- DATA SECTION:

++++++++++++++++++++

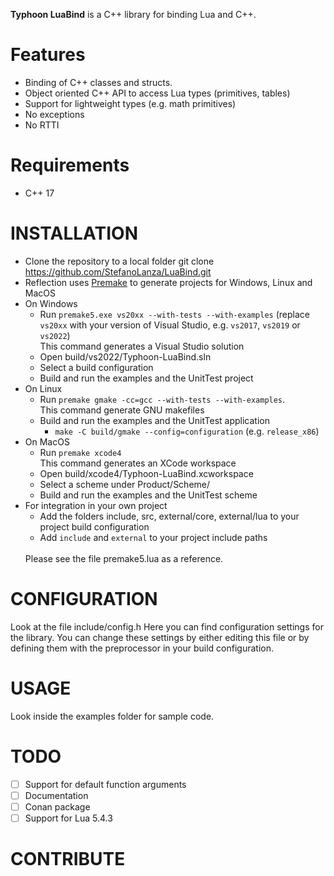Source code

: **Typhoon LuaBind** is a C++ library for binding Lua and C++.

# Features
* Binding of C++ classes and structs.
* Object oriented C++ API to access Lua types (primitives, tables)
* Support for lightweight types (e.g. math primitives)
* No exceptions
* No RTTI

# Requirements
* C++ 17

# INSTALLATION
* Clone the repository to a local folder
  git clone https://github.com/StefanoLanza/LuaBind.git
* Reflection uses [Premake](https://premake.github.io/) to generate projects for Windows, Linux and MacOS
* On Windows
  * Run `premake5.exe vs20xx --with-tests --with-examples` (replace `vs20xx` with your version of Visual Studio, e.g. `vs2017`, `vs2019` or `vs2022`) <br>
  This command generates a Visual Studio solution
  * Open build/vs2022/Typhoon-LuaBind.sln
  * Select a build configuration
  * Build and run the examples and the UnitTest project
* On Linux
  * Run `premake gmake -cc=gcc --with-tests --with-examples`. <br>
  This command generate GNU makefiles
  * Build and run the examples and the UnitTest application
     * `make -C build/gmake --config=configuration` (e.g. `release_x86`)
* On MacOS
  * Run `premake xcode4` <br>
  This command generates an XCode workspace
  * Open build/xcode4/Typhoon-LuaBind.xcworkspace
  * Select a scheme under Product/Scheme/
  * Build and run the examples and the UnitTest scheme
* For integration in your own project
  * Add the folders include, src, external/core, external/lua to your project build configuration 
  * Add `include` and `external` to your project include paths
  <br>
  Please see the file premake5.lua as a reference.

# CONFIGURATION
Look at the file include/config.h Here you can find configuration settings for the library. You can change these settings by either editing this file or by defining them with the preprocessor in your build configuration.

# USAGE
Look inside the examples folder for sample code.

# TODO
- [ ] Support for default function arguments
- [ ] Documentation
- [ ] Conan package
- [ ] Support for Lua 5.4.3

# CONTRIBUTE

++++++++++++++++++++

- WORK ORDER:
Please print every record above exactly, but leave the pictures out.

- WRITTEN SOLUTION:
Source code

: **Typhoon LuaBind** is a C++ library for binding Lua and C++.

# Features
* Binding of C++ classes and structs.
* Object oriented C++ API to access Lua types (primitives, tables)
* Support for lightweight types (e.g. math primitives)
* No exceptions
* No RTTI

# Requirements
* C++ 17

# INSTALLATION
* Clone the repository to a local folder
  git clone https://github.com/StefanoLanza/LuaBind.git
* Reflection uses [Premake](https://premake.github.io/) to generate projects for Windows, Linux and MacOS
* On Windows
  * Run `premake5.exe vs20xx --with-tests --with-examples` (replace `vs20xx` with your version of Visual Studio, e.g. `vs2017`, `vs2019` or `vs2022`) <br>
  This command generates a Visual Studio solution
  * Open build/vs2022/Typhoon-LuaBind.sln
  * Select a build configuration
  * Build and run the examples and the UnitTest project
* On Linux
  * Run `premake gmake -cc=gcc --with-tests --with-examples`. <br>
  This command generate GNU makefiles
  * Build and run the examples and the UnitTest application
     * `make -C build/gmake --config=configuration` (e.g. `release_x86`)
* On MacOS
  * Run `premake xcode4` <br>
  This command generates an XCode workspace
  * Open build/xcode4/Typhoon-LuaBind.xcworkspace
  * Select a scheme under Product/Scheme/
  * Build and run the examples and the UnitTest scheme
* For integration in your own project
  * Add the folders include, src, external/core, external/lua to your project build configuration 
  * Add `include` and `external` to your project include paths
  <br>
  Please see the file premake5.lua as a reference.

# CONFIGURATION
Look at the file include/config.h Here you can find configuration settings for the library. You can change these settings by either editing this file or by defining them with the preprocessor in your build configuration.

# USAGE
Look inside the examples folder for sample code.

# TODO
- [ ] Support for default function arguments
- [ ] Documentation
- [ ] Conan package
- [ ] Support for Lua 5.4.3

# CONTRIBUTE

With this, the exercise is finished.